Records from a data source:

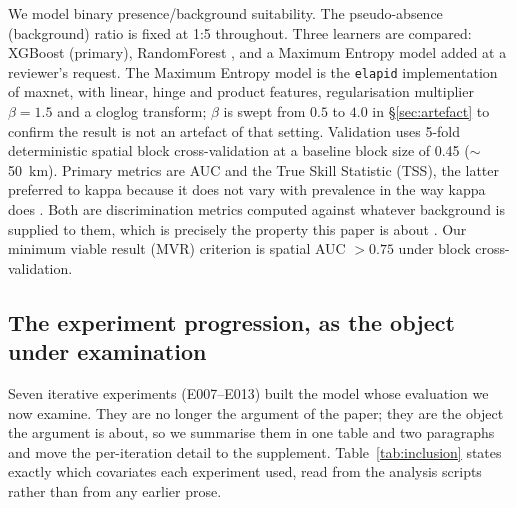 \documentclass[12pt]{article}
\begin{document}
We model binary presence/background suitability.
The pseudo-absence (background) ratio is fixed at 1:5 throughout.
Three learners are compared: XGBoost \citep{chen2016} (primary), RandomForest \citep{breiman2001}, and a Maximum Entropy model \citep{phillips2006, elith2006} added at a reviewer's request.
The Maximum Entropy model is the \texttt{elapid} implementation of maxnet, with linear, hinge and product features, regularisation multiplier $\beta = 1.5$ and a cloglog transform; $\beta$ is swept from $0.5$ to $4.0$ in \S\ref{sec:artefact} to confirm the result is not an artefact of that setting.
Validation uses 5-fold deterministic spatial block cross-validation at a baseline block size of 0.45\textdegree{} ($\sim$50~km).
Primary metrics are AUC and the True Skill Statistic (TSS), the latter preferred to kappa because it does not vary with prevalence in the way kappa does \citep{allouche2006}.
Both are discrimination metrics computed against whatever background is supplied to them, which is precisely the property this paper is about \citep{lobo2008, guillera2015}.
Our minimum viable result (MVR) criterion is spatial AUC $> 0.75$ under block cross-validation.

\subsection{The experiment progression, as the object under examination}
\label{sec:progression}

Seven iterative experiments (E007--E013) built the model whose evaluation we now examine.
They are no longer the argument of the paper; they are the object the argument is about, so we summarise them in one table and two paragraphs and move the per-iteration detail to the supplement.
Table~\ref{tab:inclusion} states exactly which covariates each experiment used, read from the analysis scripts rather than from any earlier prose.
\end{document}
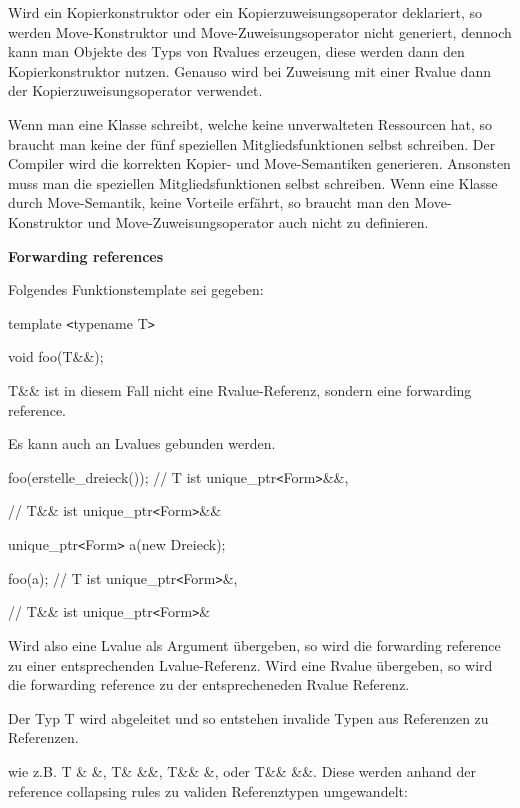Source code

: \documentclass{article}
\begin{document}
\vspace{220pt}
Wird ein Kopierkonstruktor oder ein Kopierzuweisungsoperator deklariert, so werden 
Move-Konstruktor und Move-Zuweisungsoperator nicht generiert, dennoch kann man 
Objekte des Typs von Rvalues erzeugen, diese werden dann den Kopierkonstruktor 
nutzen. Genauso wird bei Zuweisung mit einer Rvalue dann der Kopierzuweisungsoperator 
verwendet.

Wenn man eine Klasse schreibt, welche keine unverwalteten Ressourcen hat, so braucht 
man keine der fünf speziellen Mitgliedsfunktionen selbst schreiben. Der Compiler 
wird die korrekten Kopier- und Move-Semantiken generieren. Ansonsten muss man die 
speziellen Mitgliedsfunktionen selbst schreiben. Wenn eine Klasse durch Move-Semantik, 
keine Vorteile erfährt, so braucht man den Move-Konstruktor und Move-Zuweisungsoperator 
auch nicht zu definieren.

\vspace{12pt}
\textbf{Forwarding references}

Folgendes Funktionstemplate sei gegeben:

template \texttt{<}typename T\texttt{>}

void foo(T\&\&);

T\&\& ist in diesem Fall nicht eine Rvalue-Referenz, sondern eine forwarding reference.

Es kann auch an Lvalues gebunden werden.

foo(erstelle\_dreieck()); // T ist unique\_ptr\texttt{<}Form\texttt{>}\&\&,    
                     

\parindent=90pt
// T\&\& ist unique\_ptr\texttt{<}Form\texttt{>}\&\&

\parindent=0pt
unique\_ptr\texttt{<}Form\texttt{>} a(new Dreieck);

foo(a); // T ist unique\_ptr\texttt{<}Form\texttt{>}\&,        

\parindent=28pt
// T\&\& ist unique\_ptr\texttt{<}Form\texttt{>}\&

\parindent=0pt
Wird also eine Lvalue als Argument übergeben, so wird die forwarding reference 
zu einer entsprechenden Lvalue-Referenz. Wird eine Rvalue übergeben, so wird die 
forwarding reference zu der entsprecheneden Rvalue Referenz.

Der Typ T wird abgeleitet und so entstehen invalide Typen aus Referenzen zu Referenzen.

wie z.B. T \& \&, T\& \&\&, T\&\& \&, oder T\&\& \&\&. Diese werden anhand der 
reference collapsing rules zu validen Referenztypen umgewandelt:
\end{document}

◆ **Exercise directions**
Output the entries above verbatim. Omit the images.

◆ **Output below**
 \documentclass[12pt]{article}
\begin{document}
We model binary presence/background suitability.
The pseudo-absence (background) ratio is fixed at 1:5 throughout.
Three learners are compared: XGBoost \citep{chen2016} (primary), RandomForest \citep{breiman2001}, and a Maximum Entropy model \citep{phillips2006, elith2006} added at a reviewer's request.
The Maximum Entropy model is the \texttt{elapid} implementation of maxnet, with linear, hinge and product features, regularisation multiplier $\beta = 1.5$ and a cloglog transform; $\beta$ is swept from $0.5$ to $4.0$ in \S\ref{sec:artefact} to confirm the result is not an artefact of that setting.
Validation uses 5-fold deterministic spatial block cross-validation at a baseline block size of 0.45\textdegree{} ($\sim$50~km).
Primary metrics are AUC and the True Skill Statistic (TSS), the latter preferred to kappa because it does not vary with prevalence in the way kappa does \citep{allouche2006}.
Both are discrimination metrics computed against whatever background is supplied to them, which is precisely the property this paper is about \citep{lobo2008, guillera2015}.
Our minimum viable result (MVR) criterion is spatial AUC $> 0.75$ under block cross-validation.

\subsection{The experiment progression, as the object under examination}
\label{sec:progression}

Seven iterative experiments (E007--E013) built the model whose evaluation we now examine.
They are no longer the argument of the paper; they are the object the argument is about, so we summarise them in one table and two paragraphs and move the per-iteration detail to the supplement.
Table~\ref{tab:inclusion} states exactly which covariates each experiment used, read from the analysis scripts rather than from any earlier prose.
\end{document}
Source code

: \documentclass{article}
\begin{document}
\vspace{220pt}
Wird ein Kopierkonstruktor oder ein Kopierzuweisungsoperator deklariert, so werden 
Move-Konstruktor und Move-Zuweisungsoperator nicht generiert, dennoch kann man 
Objekte des Typs von Rvalues erzeugen, diese werden dann den Kopierkonstruktor 
nutzen. Genauso wird bei Zuweisung mit einer Rvalue dann der Kopierzuweisungsoperator 
verwendet.

Wenn man eine Klasse schreibt, welche keine unverwalteten Ressourcen hat, so braucht 
man keine der fünf speziellen Mitgliedsfunktionen selbst schreiben. Der Compiler 
wird die korrekten Kopier- und Move-Semantiken generieren. Ansonsten muss man die 
speziellen Mitgliedsfunktionen selbst schreiben. Wenn eine Klasse durch Move-Semantik, 
keine Vorteile erfährt, so braucht man den Move-Konstruktor und Move-Zuweisungsoperator 
auch nicht zu definieren.

\vspace{12pt}
\textbf{Forwarding references}

Folgendes Funktionstemplate sei gegeben:

template \texttt{<}typename T\texttt{>}

void foo(T\&\&);

T\&\& ist in diesem Fall nicht eine Rvalue-Referenz, sondern eine forwarding reference.

Es kann auch an Lvalues gebunden werden.

foo(erstelle\_dreieck()); // T ist unique\_ptr\texttt{<}Form\texttt{>}\&\&,    
                     

\parindent=90pt
// T\&\& ist unique\_ptr\texttt{<}Form\texttt{>}\&\&

\parindent=0pt
unique\_ptr\texttt{<}Form\texttt{>} a(new Dreieck);

foo(a); // T ist unique\_ptr\texttt{<}Form\texttt{>}\&,        

\parindent=28pt
// T\&\& ist unique\_ptr\texttt{<}Form\texttt{>}\&

\parindent=0pt
Wird also eine Lvalue als Argument übergeben, so wird die forwarding reference 
zu einer entsprechenden Lvalue-Referenz. Wird eine Rvalue übergeben, so wird die 
forwarding reference zu der entsprecheneden Rvalue Referenz.

Der Typ T wird abgeleitet und so entstehen invalide Typen aus Referenzen zu Referenzen.

wie z.B. T \& \&, T\& \&\&, T\&\& \&, oder T\&\& \&\&. Diese werden anhand der 
reference collapsing rules zu validen Referenztypen umgewandelt:
\end{document}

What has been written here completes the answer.